Part II: Fine Asian Works of Art:
Sydney, Monday 12 December 2016
India & South-East Asia
Buddha, or Siddhartha, as he was originally named, was born in northern India in 624 BCE, into the royal Gautama family and lived a life of luxury until his late twenties when he retreated into the forest to pursue a life of spiritual meditation.
It is said that he sat beneath the Bodhi (enlightenment) tree for over six years until he attained Awakening and was given the title ‘Buddha’, granted only to those who achieve the highest form of enlightenment.
Buddhism spread throughout India and over the following centuries, via the trade routes, throughout the wider regions. As it spread, the images that were created to represent it gradually adopted different styles under different cultures.
This collection features an evocative image from the earliest period of Buddhist sculpture in India, Mathura region, dating from the first to second century ACE. Although it demonstrates Gandahran influences, the representation has already morphed into a different, more expressive form.
As the influence of Buddhism travelled by sea and land across Asia it reached the Funan Kingdom in Cambodia around the 5th century in an area which was to later become the centre of the Khmer Empire.
Later, a second stream of Buddhism entered Khmer culture during the Angkor Period (8th century) when Cambodia absorbed the Buddhist traditions of the Mon Kingdoms of Dvaravati and Haripunchai.

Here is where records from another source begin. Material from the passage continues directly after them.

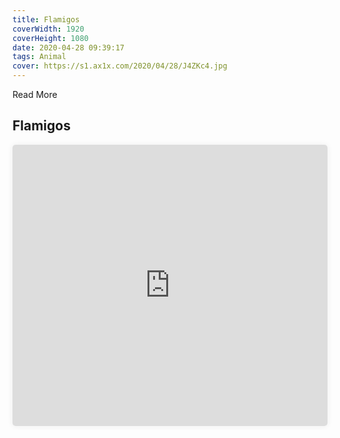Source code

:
```yaml
---
title: Flamigos
coverWidth: 1920
coverHeight: 1080
date: 2020-04-28 09:39:17
tags: Animal
cover: https://s1.ax1x.com/2020/04/28/J4ZKc4.jpg
---
```


Read More
<!-- more -->

## Flamigos

<iframe style="width:100%;height:450px;box-shadow:0px 0px 10px #eee;border-radius:5px" src="https://www.ddd.online/jq/webEdit/project/embedProject/SxbkJOwV-swabMkN5-J3riU7Jo-8JAA84vq" frameborder="0" allowvr allowfullscreen mozallowfullscreen="true" webkitallowfullscreen="true" onmousewheel="">
</iframe>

The majestic figure of Vishnu, illustrated below, is yet another rare and important highlight in this collection. The four-armed deity stands supremely in a long finely detailed sampot with a fishtail sash at the back, the face with downcast eyes beneath a finely detailed diadem, the hair in a conical chignon.

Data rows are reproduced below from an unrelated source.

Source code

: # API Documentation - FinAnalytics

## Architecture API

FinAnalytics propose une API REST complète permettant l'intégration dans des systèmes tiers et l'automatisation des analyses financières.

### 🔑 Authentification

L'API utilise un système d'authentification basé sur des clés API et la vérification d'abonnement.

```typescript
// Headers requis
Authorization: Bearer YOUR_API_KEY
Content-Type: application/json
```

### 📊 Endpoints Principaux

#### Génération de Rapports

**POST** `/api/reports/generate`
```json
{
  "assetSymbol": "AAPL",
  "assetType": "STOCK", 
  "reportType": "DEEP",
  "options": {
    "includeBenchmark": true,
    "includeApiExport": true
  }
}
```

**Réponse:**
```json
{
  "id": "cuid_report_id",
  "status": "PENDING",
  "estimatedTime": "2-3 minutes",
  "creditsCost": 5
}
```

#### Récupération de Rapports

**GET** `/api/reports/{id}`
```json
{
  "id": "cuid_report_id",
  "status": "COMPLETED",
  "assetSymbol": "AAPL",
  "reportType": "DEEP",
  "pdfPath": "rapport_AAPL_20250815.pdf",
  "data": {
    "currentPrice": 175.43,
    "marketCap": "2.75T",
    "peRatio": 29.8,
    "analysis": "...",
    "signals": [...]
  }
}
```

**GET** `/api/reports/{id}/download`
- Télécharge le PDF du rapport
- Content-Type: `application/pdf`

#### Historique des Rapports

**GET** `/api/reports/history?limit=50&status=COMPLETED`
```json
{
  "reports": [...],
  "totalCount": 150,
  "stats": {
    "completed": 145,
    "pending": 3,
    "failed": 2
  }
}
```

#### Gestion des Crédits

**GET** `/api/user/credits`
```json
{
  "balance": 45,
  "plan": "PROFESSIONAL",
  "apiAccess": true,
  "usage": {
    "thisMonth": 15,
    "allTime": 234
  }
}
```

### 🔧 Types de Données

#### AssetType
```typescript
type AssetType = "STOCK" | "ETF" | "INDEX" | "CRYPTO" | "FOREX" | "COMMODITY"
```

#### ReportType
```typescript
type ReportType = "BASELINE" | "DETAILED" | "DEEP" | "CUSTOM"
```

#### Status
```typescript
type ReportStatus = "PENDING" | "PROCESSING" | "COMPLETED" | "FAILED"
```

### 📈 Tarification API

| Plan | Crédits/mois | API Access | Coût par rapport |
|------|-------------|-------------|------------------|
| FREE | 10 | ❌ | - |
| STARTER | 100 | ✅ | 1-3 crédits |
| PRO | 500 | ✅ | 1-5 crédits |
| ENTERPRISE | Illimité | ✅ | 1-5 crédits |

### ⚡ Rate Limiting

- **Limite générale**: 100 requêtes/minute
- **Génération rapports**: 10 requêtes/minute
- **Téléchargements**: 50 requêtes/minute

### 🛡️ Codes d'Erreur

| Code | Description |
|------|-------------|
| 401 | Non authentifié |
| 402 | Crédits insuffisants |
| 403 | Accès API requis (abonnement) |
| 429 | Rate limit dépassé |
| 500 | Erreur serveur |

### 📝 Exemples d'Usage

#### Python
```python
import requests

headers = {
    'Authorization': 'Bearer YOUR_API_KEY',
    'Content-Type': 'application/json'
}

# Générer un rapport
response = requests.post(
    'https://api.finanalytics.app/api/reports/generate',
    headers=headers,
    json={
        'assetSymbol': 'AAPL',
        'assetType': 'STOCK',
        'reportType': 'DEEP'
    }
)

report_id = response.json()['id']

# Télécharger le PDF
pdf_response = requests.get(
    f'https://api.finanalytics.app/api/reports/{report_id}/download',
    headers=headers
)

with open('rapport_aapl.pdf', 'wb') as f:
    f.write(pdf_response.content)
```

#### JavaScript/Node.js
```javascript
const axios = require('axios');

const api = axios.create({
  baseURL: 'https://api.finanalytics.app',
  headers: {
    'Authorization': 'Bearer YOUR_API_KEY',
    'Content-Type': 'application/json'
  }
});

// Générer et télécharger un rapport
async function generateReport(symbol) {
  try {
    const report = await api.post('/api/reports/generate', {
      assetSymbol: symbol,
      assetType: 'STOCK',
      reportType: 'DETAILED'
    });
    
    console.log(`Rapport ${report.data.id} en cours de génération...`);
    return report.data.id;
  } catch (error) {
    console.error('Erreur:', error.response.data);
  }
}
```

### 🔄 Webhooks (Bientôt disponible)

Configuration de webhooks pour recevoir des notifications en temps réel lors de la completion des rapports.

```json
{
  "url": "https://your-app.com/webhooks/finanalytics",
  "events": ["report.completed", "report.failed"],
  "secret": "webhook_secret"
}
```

Buddhism reached Vietnam via China and South-East Asia in the 2nd and centuries 3rd centuries AD.
Early examples of Vietnamese Buddhist Bronzes of the kind seen in this collection are very rare, as are Buddhist Bronzes of this quality. The Buddha illustrated above stands in a simple robe, the eyes and urna with gold inlay, the right hand displays the reasoning or exposition posture, “vitarkamudra” while the left hand holds onto the end of the robe.